What is permaculture? What are its principles? Below are some examples of the application of permacultural design.
Definition Of Permaculture
Permaculture can be understood as the growth of agricultural ecosystems in a self-sufficient and sustainable way.
This form of agriculture draws inspiration from nature to develop synergetic farming systems based on crop diversity, resilience, natural productivity, and sustainability. Still, since the early 1980s, the pre-conceived idea of permaculture extended to a systemic approach that goes far beyond the agricultural domain.
Nowadays synonymous with permanent culture in its broadest sense, permaculture is a global ethic method for designing integrated systems based on the idea of sustainable development.
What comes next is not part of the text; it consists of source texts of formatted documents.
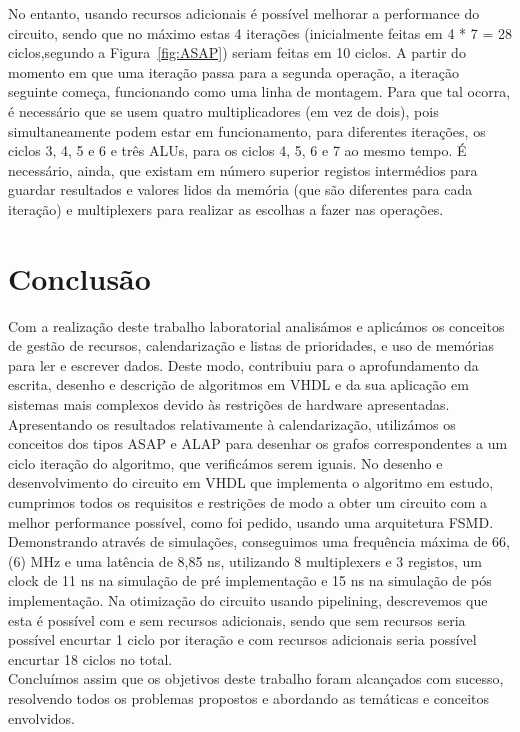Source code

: \documentclass{article} %
\begin{document}
		\noindent No entanto, usando recursos adicionais é possível melhorar a performance do circuito, sendo que no máximo estas 4 iterações (inicialmente feitas em 4 * 7 = 28 ciclos,segundo a Figura~\ref{fig:ASAP}) seriam feitas em 10 ciclos. A partir do momento em que uma iteração passa para a segunda operação, a iteração seguinte começa, funcionando como uma linha de montagem. Para que tal ocorra, é necessário que se usem quatro multiplicadores (em vez de dois), pois simultaneamente podem estar em funcionamento, para diferentes iterações, os ciclos 3, 4, 5 e 6 e três ALUs, para os ciclos 4, 5, 6 e 7 ao mesmo tempo. É necessário, ainda, que existam em número superior registos intermédios para guardar resultados e valores lidos da memória (que são diferentes para cada iteração) e multiplexers para realizar as escolhas a fazer nas operações.

	\section{Conclusão}

		Com a realização deste trabalho laboratorial analisámos e aplicámos os conceitos de gestão de recursos, calendarização e listas de prioridades, e uso de memórias para ler e escrever dados. Deste modo, contribuiu para o aprofundamento da escrita, desenho e descrição de algoritmos em VHDL e da sua aplicação em sistemas mais complexos devido às restrições de hardware apresentadas.\\

		\noindent Apresentando os resultados relativamente à calendarização, utilizámos os conceitos dos tipos ASAP e ALAP para desenhar os grafos correspondentes a um ciclo iteração do algoritmo, que verificámos serem iguais. No desenho e desenvolvimento do circuito em VHDL que implementa o algoritmo em estudo, cumprimos todos os requisitos e restrições de modo a obter um circuito com a melhor performance possível, como foi pedido, usando uma arquitetura FSMD. Demonstrando através de simulações, conseguimos uma frequência máxima de 66,(6) MHz e uma latência de 8,85 ns, utilizando  8 multiplexers e 3 registos, um clock de 11 ns na simulação de pré implementação e 15 ns na simulação de pós implementação. Na otimização do circuito usando pipelining, descrevemos que esta é possível com e sem recursos adicionais, sendo que sem recursos seria possível encurtar 1 ciclo por iteração e com recursos adicionais seria possível encurtar 18 ciclos no total.\\

		\noindent Concluímos assim que os objetivos deste trabalho foram alcançados com sucesso, resolvendo todos os problemas propostos e abordando as temáticas e conceitos envolvidos.
	
\end{document}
Therefore, human activities must consider natural ecosystems and operate in harmony with them.
Permacultural Design: The Principles And Techniques of Permaculture
Based on the precise observation of how ecosystems work (particularly in terms of productivity and efficiency), permaculture draws on non-fixed modes of design that are adaptable to the fields of application. The result is a method of universal principles known as “permacultural design”.
The permacultural design (the word design here includes the notions of project and process of realization) is set up from three founding ethical requirements:
- Preservation of the environment and biodiversity;
- Willingness to build a community for individual and collective well-being;
- Sharing of resources and equitable redistribution of excesses (for the benefit of humans and the environment).
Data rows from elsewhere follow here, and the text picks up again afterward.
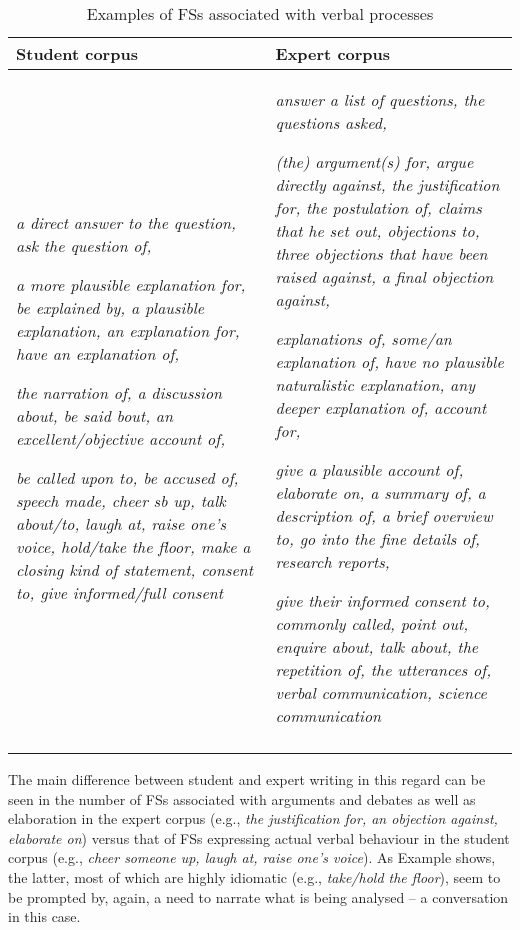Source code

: \documentclass[output=paper]{langscibook}
\begin{document}
\begin{sidewaystable}\small
\begin{tabularx}{\textwidth}{QQ}
\lsptoprule
Student corpus & Expert corpus\\\midrule
\textit{a direct answer to the question, ask the question of,}

\textit{a more plausible explanation for, be explained by, a plausible explanation, an explanation for, have an explanation of,}

\textit{the narration of, a discussion about, be said bout, an excellent/objective account of,}

\textit{be called upon to, be accused of, speech made, cheer sb up, talk about/to, laugh at, raise one’s voice, hold/take the floor, make a closing kind of statement, consent to, give informed/full consent} & \textit{answer a list of questions, the questions asked,}

\textit{(the) argument(s) for, argue directly against, the justification for, the postulation of, claims that he set out, objections to, three objections that have been raised against, a final objection against,}

\textit{explanations of, some/an explanation of, have no plausible naturalistic explanation, any deeper explanation of, account for,}

\textit{give a plausible account of, elaborate on, a summary of, a description of, a brief overview to, go into the fine details of, research reports,}

\textit{give their informed consent to, commonly called, point out, enquire about, talk about, the repetition of, the utterances of, verbal communication, science communication}\\
\lspbottomrule
\end{tabularx}
\caption{Examples of FSs associated with verbal processes\label{tab:wang:7}}
\end{sidewaystable}

The main difference between student and expert writing in this regard can be seen in the number of FSs associated with arguments and debates as well as elaboration in the expert corpus (e.g., \textit{the justification for, an objection against, elaborate on}) versus that of FSs expressing actual verbal behaviour in the student corpus (e.g., \textit{cheer someone up, laugh at, raise one’s voice}). As Example  shows, the latter, most of which are highly idiomatic (e.g., \textit{take/hold the floor}), seem to be prompted by, again, a need to narrate what is being analysed – a conversation in this case.
\end{document}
The method itself is based on:
- An overall understanding of issues and systems;
- The analysis of the connection modes between the elements of a system;
- The application, to deficient systems, of solutions derived from operational and proven systems;
- The analysis of natural ecosystems to correct errors in the implantation of human activity and planning for optimal integration;
- The inclusion of people new to permaculture in the process.
Permacultural design implements many solutions inspired by scientific ecology, biomimicry, and empirical practices developed over the ages by traditional societies.
Examples And Practices Of Permaculture
- Agricultural example: no-till practices that ensure the preservation of soil balance and long-term fertility
- Habitats example: buildings made of biodegradable local materials, that are energy-efficient and have a minimal ecological footprint (individual houses made of straw and clay in the Netherlands)
- Economy example: the development of community organizations such as SEL (Local Exchange System), generating short circuits, social links, solidarity, and community cohesion
Permaculture And Agroecology: Differences And Similarities
Agroecology and permaculture are often confused, yet these two practices are different. Agro-ecology goes further than biological agricultural as it uses sustainable agricultural systems with techniques such as complementarity, composting or cultivation on mounds. Afterward, it integrates these systems in an ecological way by saving water, fighting against erosion etc…
The practices above can be found in permaculture too, but the latter is broader since it focuses not only on creating sustainable and resilient farming systems but also on integrating them into a broader life system where other variables are also accounted for.